Maximum power dissipation (PD) is maximum junction temperature (TJ(max) =150°C) minus the ambient temperature (TA, typically 25°C) over the thermal resistance, junction to ambient (RJA). The thermal resistance is 67°C/W for the DPAK package used on the Arduino. Fortunately the big copper pad on the PCB acts as a tiny heat sink and lowers the thermal resistance to 47°C/W. This makes the power limit 2.66 Watts (125°C / 47°C/Watt).

The current through the regulator is the same as the current drawn from the regulator. The voltage drop across the regulator is the source voltage minus the output voltage (5v). The power (Watts) dissipated in the regulator is the voltage drop times the current.

To draw the full 1000 mA current from the regulator you have to keep the voltage drop low enough that the power dissipation doesn't go above 2.66 Watts:

2.66W / 1000 mA = 2.66V dropped = 7.66V source

So if you want to draw the maximum (950 mA) from the +5V pin you should use an input voltage below 7.66V (and above the 6.2V (Vin) or 6.8V (power jack) minimum). That is why 7V is an excellent choice for source voltage.

Available power goes DOWN as you increase the source voltage above 7.66V. For example, if you feed 12V to the Vin pin the voltage drop across the regulator is 7V (12V-5V). To keep the power dissipation below 2.66 Watts you can draw at most 330 mA from the +5V pin.

I had the impression that the mounted regulator supports .95W only. But this may vary across boards.

Your solution for the original problem of hot solenoids should have been to add heat sinks to the solenoids, then perhaps a continuously running fan to keep air moving over the heat sinks.

In addition, are your solenoids getting hot because they are drawing too much current or because they are set on too often? Are they operating beyond the design specs?

Paul

johnwasser:
To draw the full 1000 mA current from the regulator you have to keep the voltage drop low enough that the power dissipation doesn't go above 2.66 Watts...
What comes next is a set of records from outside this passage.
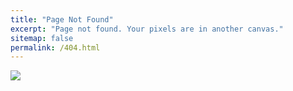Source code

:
 ```yaml
---
title: "Page Not Found"
excerpt: "Page not found. Your pixels are in another canvas."
sitemap: false
permalink: /404.html
---
```

<!-- 
Sorry, but the page you were trying to view does not exist. -->
<!-- 방법1 -->
<!-- ![]({{ site.url }}/images/2024-2-15-first/error.png) -->

<!-- 방법2 -->
<img src="{{ site.url }}/images/2024-2-15-first/error.png">

<style>
    img { display : block;
    margin : auto;}
</style>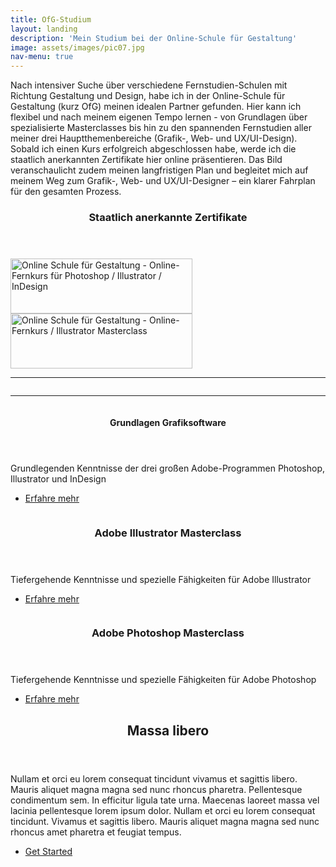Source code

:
 ```yaml
---
title: OfG-Studium
layout: landing
description: 'Mein Studium bei der Online-Schule für Gestaltung'
image: assets/images/pic07.jpg
nav-menu: true
---
```


<!-- Main -->
<div id="main">

<!-- One -->
<section id="one">
	<div class="inner">
		<p>Nach intensiver Suche über verschiedene Fernstudien-Schulen mit Richtung Gestaltung und Design, habe ich in der Online-Schule für Gestaltung (kurz OfG) meinen idealen Partner gefunden. Hier kann ich flexibel und nach meinem eigenen Tempo lernen - von Grundlagen über spezialisierte Masterclasses bis hin zu den spannenden Fernstudien aller meiner drei Hauptthemenbereiche (Grafik-, Web- und UX/UI-Design).<br/> Sobald ich einen Kurs erfolgreich abgeschlossen habe, werde ich die staatlich anerkannten Zertifikate hier online präsentieren. Das Bild veranschaulicht zudem meinen langfristigen Plan und begleitet mich auf meinem Weg zum Grafik-, Web- und UX/UI-Designer – ein klarer Fahrplan für den gesamten Prozess.</p>
		<header class="none">
			<h3>Staatlich anerkannte Zertifikate</h3>
		</header>
		<div class="web-certificates">
			<div style="background-image: url(&quot;https://ofg-studium.de/images/certificate/certificate_grafiksoftware_29324.png&quot;); background-repeat: no-repeat;">
				<a href="{% link assets/images/3-OfG-Studium/0_Certificates/OfG Certificate Grafiksoftware_DE.jpeg %}" target="_blank" title="Online Schule für Gestaltung - Grafiksoftware" style="outline: medium none;border-bottom: none">
					<img id="certi" style="height:88px;width:291px;border:0;" title="Online Schule für Gestaltung - Grafiksoftware" alt="Online Schule für Gestaltung - Online-Fernkurs für Photoshop / Illustrator / InDesign" src="https://ofg-studium.de/images/certificate/utils/Zertifikat.gif">
				</a>
			</div>
			<div style="background-image: url(&quot;https://ofg-studium.de/images/certificate/certificate_illustrator_29740.png&quot;); background-repeat: no-repeat;">
				<a href="{% link assets/images/3-OfG-Studium/0_Certificates/OfG Certificate Illustrator Masterclass_DE.jpg %}" target="_blank" title="Online Schule für Gestaltung - Illustrator Masterclass" style="outline: medium none;border-bottom: none">
					<img id="certi" style="height:88px;width:291px;border:0;" title="Online Schule für Gestaltung - Illustrator Masterclass" alt="Online Schule für Gestaltung - Online-Fernkurs / Illustrator Masterclass" src="https://ofg-studium.de/images/certificate/utils/Zertifikat.gif">
				</a>
			</div>
		</div>
		<hr class="major" />
		<img src="{% link assets/images/3-OfG-Studium/Ziel_Kurse-OfG.png %}" alt="" data-position="top center" />
		<hr class="major" />
	</div>
</section>

<!-- Two -->
<section id="two" class="spotlights">
	<section>
			<a href="generic.html" class="image">
			<img src="{% link assets/images/3-OfG-Studium/0_Kursbilder/1_Kursbild-Grundlagen.png %}" alt="" data-position="top center" />
		</a>
		<div class="content">
			<div class="inner">
				<header class="major">
					<h4>Grundlagen Grafiksoftware</h4>
				</header>
				<p>Grundlegenden Kenntnisse der drei großen Adobe-Programmen Photoshop, Illustrator und InDesign</p>
				<ul class="actions">
					<li><a href="generic.html" class="button small">Erfahre mehr</a></li>
				</ul>
			</div>
		</div>
	</section>
	<section>
		<a href="generic.html" class="image">
			<img src="{% link assets/images/3-OfG-Studium/0_Kursbilder/2_Kursbild-Illustrator.png %}" alt="" data-position="top center" />
		</a>
		<div class="content">
			<div class="inner">
				<header class="major">
					<h3>Adobe Illustrator Masterclass</h3>
				</header>
				<p>Tiefergehende Kenntnisse und spezielle Fähigkeiten für Adobe Illustrator</p>
				<ul class="actions">
					<li> <a href="{% link 3b_Ai-Masterclass.md %}" class="button small">Erfahre mehr</a></li>
				</ul>
			</div>
		</div>
	</section>
	<section>
		<a href="generic.html" class="image">
			<img src="{% link assets/images/3-OfG-Studium/0_Kursbilder/3_Kursbild-Photoshop.png %}" alt="" data-position="25% 25%" />
		</a>
		<div class="content">
			<div class="inner">
				<header class="major">
					<h3>Adobe Photoshop Masterclass</h3>
				</header>
				<p>Tiefergehende Kenntnisse und spezielle Fähigkeiten für Adobe Photoshop</p>
				<ul class="actions">
					<li><a href="generic.html" class="button small">Erfahre mehr</a></li>
				</ul>
			</div>
		</div>
	</section>
</section>

<!-- Three -->
<section id="three">
	<div class="inner">
		<header class="major">
			<h2>Massa libero</h2>
		</header>
		<p>Nullam et orci eu lorem consequat tincidunt vivamus et sagittis libero. Mauris aliquet magna magna sed nunc rhoncus pharetra. Pellentesque condimentum sem. In efficitur ligula tate urna. Maecenas laoreet massa vel lacinia pellentesque lorem ipsum dolor. Nullam et orci eu lorem consequat tincidunt. Vivamus et sagittis libero. Mauris aliquet magna magna sed nunc rhoncus amet pharetra et feugiat tempus.</p>
		<ul class="actions">
			<li><a href="generic.html" class="button next">Get Started</a></li>
		</ul>
	</div>
</section>

</div>
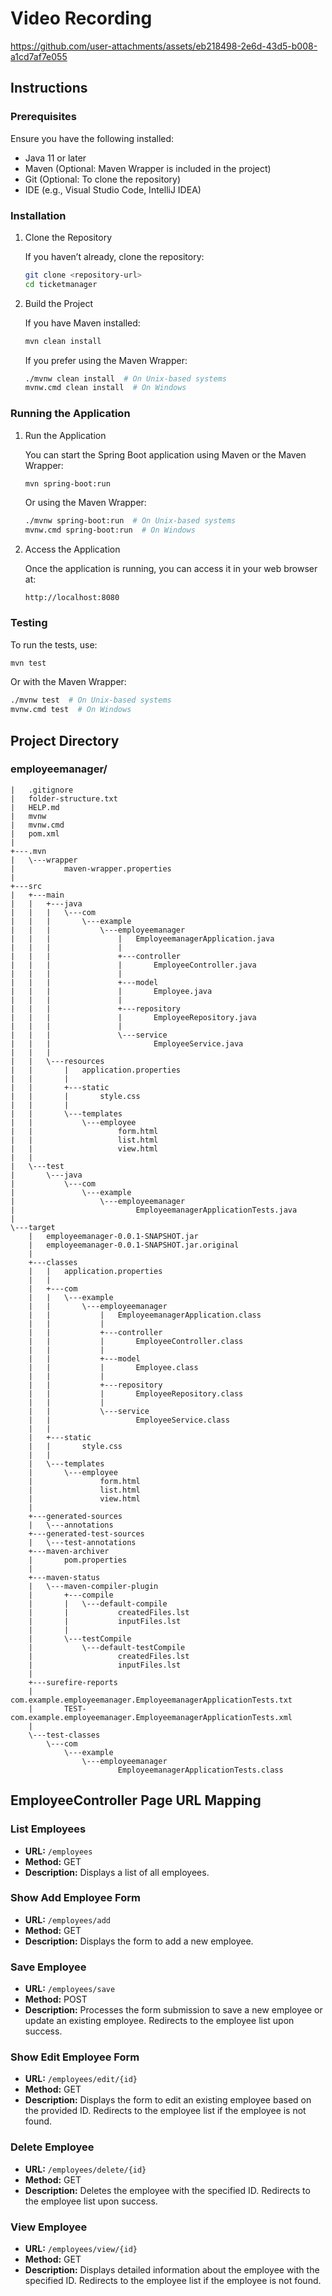 # Video Recording
https://github.com/user-attachments/assets/eb218498-2e6d-43d5-b008-a1cd7af7e055

## Instructions
### Prerequisites

Ensure you have the following installed:
- Java 11 or later
- Maven (Optional: Maven Wrapper is included in the project)
- Git (Optional: To clone the repository)
- IDE (e.g., Visual Studio Code, IntelliJ IDEA)

### Installation

1. Clone the Repository
   
   If you haven’t already, clone the repository:
   ```bash
   git clone <repository-url>
   cd ticketmanager
   ```

2. Build the Project

   If you have Maven installed:
   ```bash
   mvn clean install
   ```

   If you prefer using the Maven Wrapper:
   ```bash
   ./mvnw clean install  # On Unix-based systems
   mvnw.cmd clean install  # On Windows
   ```

### Running the Application

1. Run the Application

   You can start the Spring Boot application using Maven or the Maven Wrapper:
   ```bash
   mvn spring-boot:run
   ```

   Or using the Maven Wrapper:
   ```bash
   ./mvnw spring-boot:run  # On Unix-based systems
   mvnw.cmd spring-boot:run  # On Windows
   ```

2. Access the Application

   Once the application is running, you can access it in your web browser at:
   ```
   http://localhost:8080
   ```

### Testing

To run the tests, use:
```bash
mvn test
```

Or with the Maven Wrapper:
```bash
./mvnw test  # On Unix-based systems
mvnw.cmd test  # On Windows
```

## Project Directory

### employeemanager/

```
|   .gitignore
|   folder-structure.txt
|   HELP.md
|   mvnw
|   mvnw.cmd
|   pom.xml
|   
+---.mvn
|   \---wrapper
|           maven-wrapper.properties
|           
+---src
|   +---main
|   |   +---java
|   |   |   \---com
|   |   |       \---example
|   |   |           \---employeemanager
|   |   |               |   EmployeemanagerApplication.java
|   |   |               |   
|   |   |               +---controller
|   |   |               |       EmployeeController.java
|   |   |               |       
|   |   |               +---model
|   |   |               |       Employee.java
|   |   |               |       
|   |   |               +---repository
|   |   |               |       EmployeeRepository.java
|   |   |               |       
|   |   |               \---service
|   |   |                       EmployeeService.java
|   |   |                       
|   |   \---resources
|   |       |   application.properties
|   |       |   
|   |       +---static
|   |       |       style.css
|   |       |       
|   |       \---templates
|   |           \---employee
|   |                   form.html
|   |                   list.html
|   |                   view.html
|   |                   
|   \---test
|       \---java
|           \---com
|               \---example
|                   \---employeemanager
|                           EmployeemanagerApplicationTests.java
|                           
\---target
    |   employeemanager-0.0.1-SNAPSHOT.jar
    |   employeemanager-0.0.1-SNAPSHOT.jar.original
    |   
    +---classes
    |   |   application.properties
    |   |   
    |   +---com
    |   |   \---example
    |   |       \---employeemanager
    |   |           |   EmployeemanagerApplication.class
    |   |           |   
    |   |           +---controller
    |   |           |       EmployeeController.class
    |   |           |       
    |   |           +---model
    |   |           |       Employee.class
    |   |           |       
    |   |           +---repository
    |   |           |       EmployeeRepository.class
    |   |           |       
    |   |           \---service
    |   |                   EmployeeService.class
    |   |                   
    |   +---static
    |   |       style.css
    |   |       
    |   \---templates
    |       \---employee
    |               form.html
    |               list.html
    |               view.html
    |               
    +---generated-sources
    |   \---annotations
    +---generated-test-sources
    |   \---test-annotations
    +---maven-archiver
    |       pom.properties
    |       
    +---maven-status
    |   \---maven-compiler-plugin
    |       +---compile
    |       |   \---default-compile
    |       |           createdFiles.lst
    |       |           inputFiles.lst
    |       |           
    |       \---testCompile
    |           \---default-testCompile
    |                   createdFiles.lst
    |                   inputFiles.lst
    |                   
    +---surefire-reports
    |       com.example.employeemanager.EmployeemanagerApplicationTests.txt
    |       TEST-com.example.employeemanager.EmployeemanagerApplicationTests.xml
    |       
    \---test-classes
        \---com
            \---example
                \---employeemanager
                        EmployeemanagerApplicationTests.class
```

## EmployeeController Page URL Mapping

### List Employees

- **URL:** `/employees`
- **Method:** GET
- **Description:** Displays a list of all employees.

### Show Add Employee Form

- **URL:** `/employees/add`
- **Method:** GET
- **Description:** Displays the form to add a new employee.

### Save Employee

- **URL:** `/employees/save`
- **Method:** POST
- **Description:** Processes the form submission to save a new employee or update an existing employee. Redirects to the employee list upon success.

### Show Edit Employee Form

- **URL:** `/employees/edit/{id}`
- **Method:** GET
- **Description:** Displays the form to edit an existing employee based on the provided ID. Redirects to the employee list if the employee is not found.

### Delete Employee

- **URL:** `/employees/delete/{id}`
- **Method:** GET
- **Description:** Deletes the employee with the specified ID. Redirects to the employee list upon success.

### View Employee

- **URL:** `/employees/view/{id}`
- **Method:** GET
- **Description:** Displays detailed information about the employee with the specified ID. Redirects to the employee list if the employee is not found.
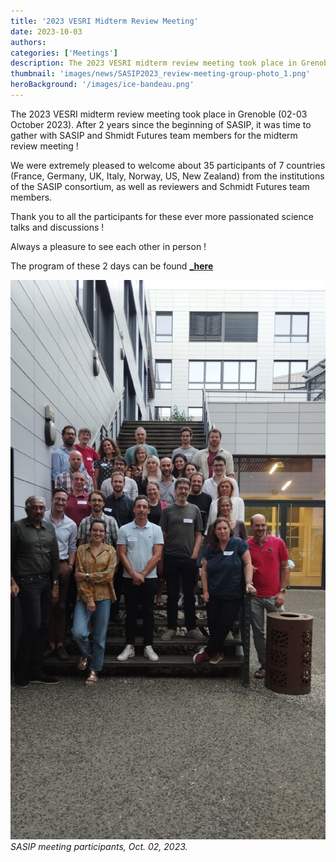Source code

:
 ```yaml
---
title: '2023 VESRI Midterm Review Meeting'
date: 2023-10-03
authors:
categories: ['Meetings']
description: The 2023 VESRI midterm review meeting took place in Grenoble (02-03 October 2023) and was the opportunity to focus on SASIP's progress. 
thumbnail: 'images/news/SASIP2023_review-meeting-group-photo_1.png'
heroBackground: '/images/ice-bandeau.png'
---
```


The 2023 VESRI midterm review meeting took place in Grenoble (02-03 October 2023). After 2 years since the beginning of SASIP, it was time to gather with SASIP and Shmidt Futures team members for the midterm review meeting ! 

We were extremely pleased to welcome about 35 participants of 7 countries (France, Germany, UK, Italy, Norway, US, New Zealand) from the institutions of the SASIP consortium, as well as reviewers and Schmidt Futures team members.

Thank you to all the participants for these ever more passionated science talks and discussions ! 

Always a pleasure to see each other in person ! 

The program of these 2 days can be found [**_here**](https://cloud.univ-grenoble-alpes.fr/s/iQ55MFAXFrY6AtN?dir=undefined&path=%2Fcloud%2Fmeetings%2Fvesri_midterm_review_2023&openfile=735251171)

![meeting_pic](/images/news/SASIP2023_review-meeting-group-photo.jpg)
_SASIP meeting participants, Oct. 02, 2023._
1watt for an Uno is wishful thinking.
Did you test that 2.66watt yourself?
Leo.

Did no one remember that each pin on the micro supplies 40mA MAX and really needs to run only 20mA for the sake of the micro.
Also recomended that the total power through the board beonly around 200mA.

Warnings

The Arduino Uno has a resettable polyfuse that protects your computer's USB ports from shorts and overcurrent. Although most computers provide their own internal protection, the fuse provides an extra layer of protection. If more than 500 mA is applied to the USB port, the fuse will automatically break the connection until the short or overload is removed.

Power

The Arduino Uno board can be powered via the USB connection or with an external power supply. The power source is selected automatically.

External (non-USB) power can come either from an AC-to-DC adapter (wall-wart) or battery. The adapter can be connected by plugging a 2.1mm center-positive plug into the board's power jack. Leads from a battery can be inserted in the GND and Vin pin headers of the POWER connector.

The board can operate on an external supply from 6 to 20 volts. If supplied with less than 7V, however, the 5V pin may supply less than five volts and the board may become unstable. If using more than 12V, the voltage regulator may overheat and damage the board. The recommended range is 7 to 12 volts.

The power pins are as follows:

Vin. The input voltage to the Arduino/Genuino board when it's using an external power source (as opposed to 5 volts from the USB connection or other regulated power source). You can supply voltage through this pin, or, if supplying voltage via the power jack, access it through this pin.5V.This pin outputs a regulated 5V from the regulator on the board. The board can be supplied with power either from the DC power jack (7 - 12V), the USB connector (5V), or the VIN pin of the board (7-12V). Supplying voltage via the 5V or 3.3V pins bypasses the regulator, and can damage your board. We don't advise it.3V3. A 3.3 volt supply generated by the on-board regulator. Maximum current draw is 50 mA.GND. Ground pins.IOREF. This pin on the Arduino/Genuino board provides the voltage reference with which the microcontroller operates. A properly configured shield can read the IOREF pin voltage and select the appropriate power source or enable voltage translators on the outputs to work with the 5V or 3.3V.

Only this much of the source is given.